My Aspie Eyes

balloon

I am lost in a world that is not my own. I drift and I grasp clawing to make sense of what lies before me in a world where there is no sense. I’ve lived 27 years ignorant that the inner-workings of my mind ticked from Aspergers. I knew I was more introspective, observant, analytic, and possessed a different sort of depth within me. But I never saw how much deeper this depth ran until I stumbled upon Aspergers traits unraveling and disrobing the mechanics of my very brain.

I have been lucky. Even after this discovery and now noticing marked characteristics within me, the majority of my existence, I don’t notice I have Aspergers. My environmental sensitivities are only really a nuisance when my threshold is low. And my threshold is only low when something large enough to derail me sets it off. Otherwise, I float happily through life eager to please, eager to succeed, and eager to love. As my social interactions run on a life’s worth of observations, data, and automaticity, they become natural in themselves. I become natural in the world that I am in. I know no other brain. I know no other way of thinking or living. I don’t distress. There are times I wish my brain would quiet down, that I wouldn’t latch onto projects so strongly all of my being is absorbed, and that I can just be as other people seem to just be. But when everything is running smoothly, when everything goes according to unacknowledged scripts, I have it easy.

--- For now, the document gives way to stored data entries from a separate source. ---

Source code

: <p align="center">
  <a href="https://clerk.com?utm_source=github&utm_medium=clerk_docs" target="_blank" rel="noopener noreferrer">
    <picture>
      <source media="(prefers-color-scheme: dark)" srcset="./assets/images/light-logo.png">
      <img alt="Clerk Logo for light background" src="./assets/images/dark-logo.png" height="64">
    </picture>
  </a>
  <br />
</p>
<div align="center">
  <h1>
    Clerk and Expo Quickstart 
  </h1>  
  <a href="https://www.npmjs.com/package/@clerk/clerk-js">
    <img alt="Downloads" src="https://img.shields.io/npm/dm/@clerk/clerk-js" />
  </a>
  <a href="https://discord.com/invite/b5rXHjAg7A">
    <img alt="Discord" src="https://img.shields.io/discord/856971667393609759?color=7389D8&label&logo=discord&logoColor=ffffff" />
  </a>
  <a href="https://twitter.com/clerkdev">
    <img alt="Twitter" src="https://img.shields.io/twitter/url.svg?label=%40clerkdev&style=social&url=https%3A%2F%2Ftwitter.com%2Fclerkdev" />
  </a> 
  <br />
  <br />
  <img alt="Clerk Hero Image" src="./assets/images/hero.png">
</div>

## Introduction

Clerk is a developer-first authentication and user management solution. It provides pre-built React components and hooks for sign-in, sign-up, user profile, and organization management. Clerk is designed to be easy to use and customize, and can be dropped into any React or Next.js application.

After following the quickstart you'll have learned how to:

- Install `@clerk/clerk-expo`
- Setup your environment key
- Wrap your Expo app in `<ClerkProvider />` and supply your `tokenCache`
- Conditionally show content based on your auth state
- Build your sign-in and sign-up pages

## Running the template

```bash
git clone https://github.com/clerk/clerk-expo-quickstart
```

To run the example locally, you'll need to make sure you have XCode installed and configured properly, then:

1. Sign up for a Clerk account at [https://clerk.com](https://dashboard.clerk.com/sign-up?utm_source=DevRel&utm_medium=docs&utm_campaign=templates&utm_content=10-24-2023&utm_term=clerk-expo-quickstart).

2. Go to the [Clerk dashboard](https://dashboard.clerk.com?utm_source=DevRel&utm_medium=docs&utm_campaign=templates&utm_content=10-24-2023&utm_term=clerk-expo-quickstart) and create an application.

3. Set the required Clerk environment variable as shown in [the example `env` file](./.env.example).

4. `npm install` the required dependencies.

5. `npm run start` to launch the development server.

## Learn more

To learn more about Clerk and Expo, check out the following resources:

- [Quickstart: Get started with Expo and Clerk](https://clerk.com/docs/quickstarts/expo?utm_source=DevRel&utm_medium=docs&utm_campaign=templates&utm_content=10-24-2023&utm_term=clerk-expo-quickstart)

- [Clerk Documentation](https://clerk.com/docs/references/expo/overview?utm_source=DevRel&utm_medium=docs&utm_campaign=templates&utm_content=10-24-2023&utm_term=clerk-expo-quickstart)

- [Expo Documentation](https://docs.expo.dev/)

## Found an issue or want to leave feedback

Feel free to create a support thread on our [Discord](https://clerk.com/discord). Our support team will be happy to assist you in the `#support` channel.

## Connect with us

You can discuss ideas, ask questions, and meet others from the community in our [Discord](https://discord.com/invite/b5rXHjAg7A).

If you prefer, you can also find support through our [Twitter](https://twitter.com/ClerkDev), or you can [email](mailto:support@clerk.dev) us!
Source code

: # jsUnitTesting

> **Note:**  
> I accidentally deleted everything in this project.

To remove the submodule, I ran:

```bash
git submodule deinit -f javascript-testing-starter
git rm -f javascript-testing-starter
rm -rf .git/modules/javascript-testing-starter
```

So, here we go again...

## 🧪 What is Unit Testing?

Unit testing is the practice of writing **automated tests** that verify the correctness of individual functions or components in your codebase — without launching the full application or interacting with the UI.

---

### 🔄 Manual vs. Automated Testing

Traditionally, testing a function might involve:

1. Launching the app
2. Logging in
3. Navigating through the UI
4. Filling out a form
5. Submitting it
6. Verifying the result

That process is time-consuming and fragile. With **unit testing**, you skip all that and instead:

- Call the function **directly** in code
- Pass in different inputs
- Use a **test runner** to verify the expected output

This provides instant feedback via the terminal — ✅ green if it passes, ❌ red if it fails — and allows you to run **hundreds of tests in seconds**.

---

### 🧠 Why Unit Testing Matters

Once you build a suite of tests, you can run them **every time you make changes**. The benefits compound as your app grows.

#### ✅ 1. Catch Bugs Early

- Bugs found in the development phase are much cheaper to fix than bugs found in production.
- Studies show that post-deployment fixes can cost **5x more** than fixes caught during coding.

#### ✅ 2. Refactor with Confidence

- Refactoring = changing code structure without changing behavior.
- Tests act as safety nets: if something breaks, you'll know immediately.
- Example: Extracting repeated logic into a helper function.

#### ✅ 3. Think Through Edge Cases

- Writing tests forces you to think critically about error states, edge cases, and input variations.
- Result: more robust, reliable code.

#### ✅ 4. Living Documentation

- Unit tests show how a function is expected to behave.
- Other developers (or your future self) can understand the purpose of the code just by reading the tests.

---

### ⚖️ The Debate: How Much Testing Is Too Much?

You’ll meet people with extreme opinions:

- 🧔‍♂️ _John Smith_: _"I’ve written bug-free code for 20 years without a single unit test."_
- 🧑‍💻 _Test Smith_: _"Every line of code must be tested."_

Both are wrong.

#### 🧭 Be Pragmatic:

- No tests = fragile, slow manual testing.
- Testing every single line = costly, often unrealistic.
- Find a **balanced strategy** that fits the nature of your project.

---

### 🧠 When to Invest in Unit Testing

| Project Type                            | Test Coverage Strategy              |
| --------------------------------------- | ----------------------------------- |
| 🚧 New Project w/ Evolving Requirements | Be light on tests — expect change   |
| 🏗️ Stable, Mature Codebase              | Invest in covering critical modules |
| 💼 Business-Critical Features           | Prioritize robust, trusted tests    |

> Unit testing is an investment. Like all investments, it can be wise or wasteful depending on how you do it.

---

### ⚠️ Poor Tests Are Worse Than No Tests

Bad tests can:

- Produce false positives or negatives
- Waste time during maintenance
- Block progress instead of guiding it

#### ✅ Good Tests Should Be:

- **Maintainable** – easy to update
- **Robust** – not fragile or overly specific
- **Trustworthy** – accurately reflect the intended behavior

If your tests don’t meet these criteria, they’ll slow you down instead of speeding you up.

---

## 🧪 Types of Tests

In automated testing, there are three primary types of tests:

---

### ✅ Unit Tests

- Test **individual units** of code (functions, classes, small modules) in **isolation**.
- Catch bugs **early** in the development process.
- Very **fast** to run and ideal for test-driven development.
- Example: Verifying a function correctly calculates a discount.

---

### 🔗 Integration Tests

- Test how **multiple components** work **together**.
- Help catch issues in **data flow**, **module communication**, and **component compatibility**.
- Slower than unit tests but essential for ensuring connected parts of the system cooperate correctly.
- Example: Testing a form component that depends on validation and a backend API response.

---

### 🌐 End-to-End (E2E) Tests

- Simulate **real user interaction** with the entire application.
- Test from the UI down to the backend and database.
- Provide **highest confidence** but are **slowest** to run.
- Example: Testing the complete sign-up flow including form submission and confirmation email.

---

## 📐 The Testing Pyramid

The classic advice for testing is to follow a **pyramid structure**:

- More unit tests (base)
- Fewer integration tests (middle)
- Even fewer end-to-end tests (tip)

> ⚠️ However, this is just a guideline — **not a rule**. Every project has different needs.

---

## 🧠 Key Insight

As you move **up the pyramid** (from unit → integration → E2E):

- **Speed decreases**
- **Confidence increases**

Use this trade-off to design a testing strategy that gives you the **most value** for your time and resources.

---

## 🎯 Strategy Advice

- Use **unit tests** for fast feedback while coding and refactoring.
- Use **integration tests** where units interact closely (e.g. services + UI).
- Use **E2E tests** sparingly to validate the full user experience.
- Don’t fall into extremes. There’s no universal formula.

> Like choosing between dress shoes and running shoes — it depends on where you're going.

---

Uncharted territories have proven to be Hell. Like a blind man stumbling in the dark with nothing to aid but a rickety cane, I can’t navigate unfamiliar social settings. I can’t navigate conflict, hurt emotions, expressing hurt, or asking for help. I have gone twenty some years without seriously partaking in any of these things. As an adult, I can count on one hand the times I have tried this and I wouldn’t even need most of the fingers on that hand. I have absolutely no background knowledge or schema to pull from as I seem to unconsciously do in all my other interactions. I am completely and utterly lost. I am lost, but I am perceived as a human acting on things I know, when it couldn’t be farther from the truth. But if graciously someone would just tell me what I’m doing wrong, I would fix it. If it came out of sincere love, I would fix it as I know how. And being an imperfect science, I would need to be told again. But I would change my tone. I would change my words. I would learn situational clues. I would filter if I reveal too much or reveal more if that’s what’s necessary. But I need this information. I need these facts to pull from. But when I ask people I care about or try to unwind these puzzles, they act as if I am asking them to club a baby seal. And I am left in more confusion.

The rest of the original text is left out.